TEC rescued bile metabolic dysfunction in mice with intrahepatic cholestasis induced by ANIT or DDC
We then undertook experiments to verify bile metabolism after TEC intervention in the CLD experimental model. Consistent with previous studies[29], ANIT treatment alone resulted in the accumulation of bile acids in the liver and serum of mice, and reduced the content of bile acids in feces, which suggested that bile flow was mainly obstructed from the liver to the intestine (Figure 3A). CLD in mice was associated with reduced hepatic gene expression of canalicular transporters of bile salts (Bsep encoded by Abcb11), bilirubin (Mrp2, encoded by Abcc2), and phytosterols (the heterodimer sterolin1 and sterolin2, encoded by ABCG5 and ABCG8)[20, 29, 30]. Concomitant with biochemical cholestasis, mRNA expression of export transporters (Mrp2 and Bsep), phytosterol transporters (ABCG5 and ABCG8) and uptake transporters (Ntcp, Oatp) were significantly suppressed in mice with ANIT-induced CLD (Figure 3B). TEC significantly decreased the bile acid pool size in the liver and serum, and markedly increased the bile acid content in feces. Similarly, ANIT-induced inhibition of transporters was reversed after TEC intervention. FXR is the master regulator of bile acids transporters (Bsep, Mrp2 and Ntcp), while LXR is an important regulator of ABCG5 and ABCG8[20]. Therefore, western blotting analysis was performed, and the results showed that TEC intervention restored ANIT-induced decrease in FXR and LXR (Figure 3C).

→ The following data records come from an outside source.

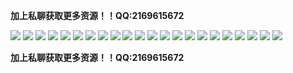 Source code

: <p><strong>加上私聊获取更多资源！！QQ:2169615672</strong></p>
<img src= "https://www.kanjiantu.com/images/2020/08/14/0uaGGS.jpg" />
<img src= "https://www.kanjiantu.com/images/2020/08/14/0uaxMG.jpg" />
<img src= "https://www.kanjiantu.com/images/2020/08/14/0ua95A.jpg" />
<img src= "https://www.kanjiantu.com/images/2020/08/14/0uaOqv.jpg" />
<img src= "https://www.kanjiantu.com/images/2020/08/14/0uaXQP.jpg" />
<img src= "https://www.kanjiantu.com/images/2020/08/14/0uakCz.jpg" />
<img src= "https://www.kanjiantu.com/images/2020/08/14/0uapYu.jpg" />
<img src= "https://www.kanjiantu.com/images/2020/08/14/0ua6Nn.jpg" />
<img src= "https://www.kanjiantu.com/images/2020/08/14/0ua7si.jpg" />
<img src= "https://www.kanjiantu.com/images/2020/08/14/0uaV6s.jpg" />
<img src= "https://www.kanjiantu.com/images/2020/08/14/0uaiMg.jpg" />
<img src= "https://www.kanjiantu.com/images/2020/08/14/0uaoU6.jpg" />
<img src= "https://www.kanjiantu.com/images/2020/08/14/0uazq8.jpg" />
<img src= "https://www.kanjiantu.com/images/2020/08/14/0uaYGf.jpg" />
<img src= "https://www.kanjiantu.com/images/2020/08/14/0ua1aX.jpg" />
<img src= "https://www.kanjiantu.com/images/2020/08/14/0uaLCh.jpg" />
<img src= "https://www.kanjiantu.com/images/2020/08/14/0uaSY2.jpg" />
<img src= "https://www.kanjiantu.com/images/2020/08/14/0uaqn9.jpg" />
<img src= "https://www.kanjiantu.com/images/2020/08/14/0uaB7E.jpg" />
<img src= "https://www.kanjiantu.com/images/2020/08/14/0ua2sa.jpg" />
<img src= "https://www.kanjiantu.com/images/2020/08/14/0uayTC.jpg" />
<img src= "https://www.kanjiantu.com/images/2020/08/14/0ua8UD.jpg" />
<p><strong>加上私聊获取更多资源！！QQ:2169615672</strong></p>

Additionally, in 0.1% DDC-treated mice bile acids accumulated in the liver and serum, but decreased in feces (Figure 3D). Analysis of the expression of hepatic bile acid and phytosterol export transporters confirmed the expected reduction of the bile acid uptake transporters (Ntcp and Oatp), bile acid export transporters (Mrp2 and Bsep) and phytosterol export transporters (ABCG5 and ABCG8) after 0.1% DDC treatment (Figure 3E). Notably, TEC significantly rescued the bile acid pool size in the liver, serum and feces. In line with this finding, TEC improved the expression of bile acid uptake transporters (Oatp and Ntcp), bile acid export transporters (Mrp2 and Bsep) and phytosterol export transporters (ABCG5 and ABCG8) in 0.1% DDC fed mice. The expression of FXR and LXR was determined by western blot analysis, and the results showed that TEC restored DDC-induced downregulation of FXR and LXR in mouse liver (Figure 3F).
Taken together, these results showed that TEC attenuated ANIT-induced and DDC-induced bile metabolic dysfunction, and exerted a protective effect on CLD.